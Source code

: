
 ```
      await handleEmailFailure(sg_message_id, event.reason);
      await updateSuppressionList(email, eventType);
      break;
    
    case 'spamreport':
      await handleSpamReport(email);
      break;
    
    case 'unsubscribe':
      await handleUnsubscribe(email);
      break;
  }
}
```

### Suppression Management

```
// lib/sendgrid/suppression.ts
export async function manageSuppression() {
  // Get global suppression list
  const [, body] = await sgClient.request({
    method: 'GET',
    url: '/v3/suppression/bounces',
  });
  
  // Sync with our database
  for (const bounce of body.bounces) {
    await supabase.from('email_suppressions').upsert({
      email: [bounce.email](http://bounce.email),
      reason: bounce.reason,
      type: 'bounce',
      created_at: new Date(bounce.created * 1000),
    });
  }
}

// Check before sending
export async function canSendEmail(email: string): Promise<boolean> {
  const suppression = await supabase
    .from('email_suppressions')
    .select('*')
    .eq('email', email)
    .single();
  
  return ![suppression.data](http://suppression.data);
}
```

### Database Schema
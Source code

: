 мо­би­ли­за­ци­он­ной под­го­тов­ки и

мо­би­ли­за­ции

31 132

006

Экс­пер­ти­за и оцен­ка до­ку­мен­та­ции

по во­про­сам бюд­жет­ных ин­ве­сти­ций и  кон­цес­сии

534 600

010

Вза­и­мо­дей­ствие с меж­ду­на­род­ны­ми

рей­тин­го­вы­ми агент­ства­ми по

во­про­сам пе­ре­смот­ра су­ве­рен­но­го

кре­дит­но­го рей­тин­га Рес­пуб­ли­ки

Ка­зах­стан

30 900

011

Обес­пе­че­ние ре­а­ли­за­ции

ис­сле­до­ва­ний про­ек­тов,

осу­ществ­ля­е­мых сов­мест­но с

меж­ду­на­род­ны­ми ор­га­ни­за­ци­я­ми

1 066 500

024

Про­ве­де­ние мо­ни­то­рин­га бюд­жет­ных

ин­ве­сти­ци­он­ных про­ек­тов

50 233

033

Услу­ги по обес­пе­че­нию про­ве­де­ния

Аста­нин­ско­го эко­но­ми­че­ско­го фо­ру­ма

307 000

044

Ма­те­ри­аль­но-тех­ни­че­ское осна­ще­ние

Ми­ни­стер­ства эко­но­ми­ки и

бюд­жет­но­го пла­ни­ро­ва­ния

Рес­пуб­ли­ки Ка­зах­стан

══════

Work instruction: Every line of the listing is to be returned exactly as given.

Written reply:
Source code

:
 ```
      await handleEmailFailure(sg_message_id, event.reason);
      await updateSuppressionList(email, eventType);
      break;
    
    case 'spamreport':
      await handleSpamReport(email);
      break;
    
    case 'unsubscribe':
      await handleUnsubscribe(email);
      break;
  }
}
```

### Suppression Management

```
// lib/sendgrid/suppression.ts
export async function manageSuppression() {
  // Get global suppression list
  const [, body] = await sgClient.request({
    method: 'GET',
    url: '/v3/suppression/bounces',
  });
  
  // Sync with our database
  for (const bounce of body.bounces) {
    await supabase.from('email_suppressions').upsert({
      email: [bounce.email](http://bounce.email),
      reason: bounce.reason,
      type: 'bounce',
      created_at: new Date(bounce.created * 1000),
    });
  }
}

// Check before sending
export async function canSendEmail(email: string): Promise<boolean> {
  const suppression = await supabase
    .from('email_suppressions')
    .select('*')
    .eq('email', email)
    .single();
  
  return ![suppression.data](http://suppression.data);
}
```

### Database Schema
Source code

: мо­би­ли­за­ци­он­ной под­го­тов­ки и

мо­би­ли­за­ции

31 132

006

Экс­пер­ти­за и оцен­ка до­ку­мен­та­ции

по во­про­сам бюд­жет­ных ин­ве­сти­ций и  кон­цес­сии

534 600

010

Вза­и­мо­дей­ствие с меж­ду­на­род­ны­ми

рей­тин­го­вы­ми агент­ства­ми по

во­про­сам пе­ре­смот­ра су­ве­рен­но­го

кре­дит­но­го рей­тин­га Рес­пуб­ли­ки

Ка­зах­стан

30 900

011

Обес­пе­че­ние ре­а­ли­за­ции

ис­сле­до­ва­ний про­ек­тов,

осу­ществ­ля­е­мых сов­мест­но с

меж­ду­на­род­ны­ми ор­га­ни­за­ци­я­ми

1 066 500

024

Про­ве­де­ние мо­ни­то­рин­га бюд­жет­ных

ин­ве­сти­ци­он­ных про­ек­тов

50 233

033

Услу­ги по обес­пе­че­нию про­ве­де­ния

Аста­нин­ско­го эко­но­ми­че­ско­го фо­ру­ма

307 000

044

Ма­те­ри­аль­но-тех­ни­че­ское осна­ще­ние

Ми­ни­стер­ства эко­но­ми­ки и

бюд­жет­но­го пла­ни­ро­ва­ния

Рес­пуб­ли­ки Ка­зах­стан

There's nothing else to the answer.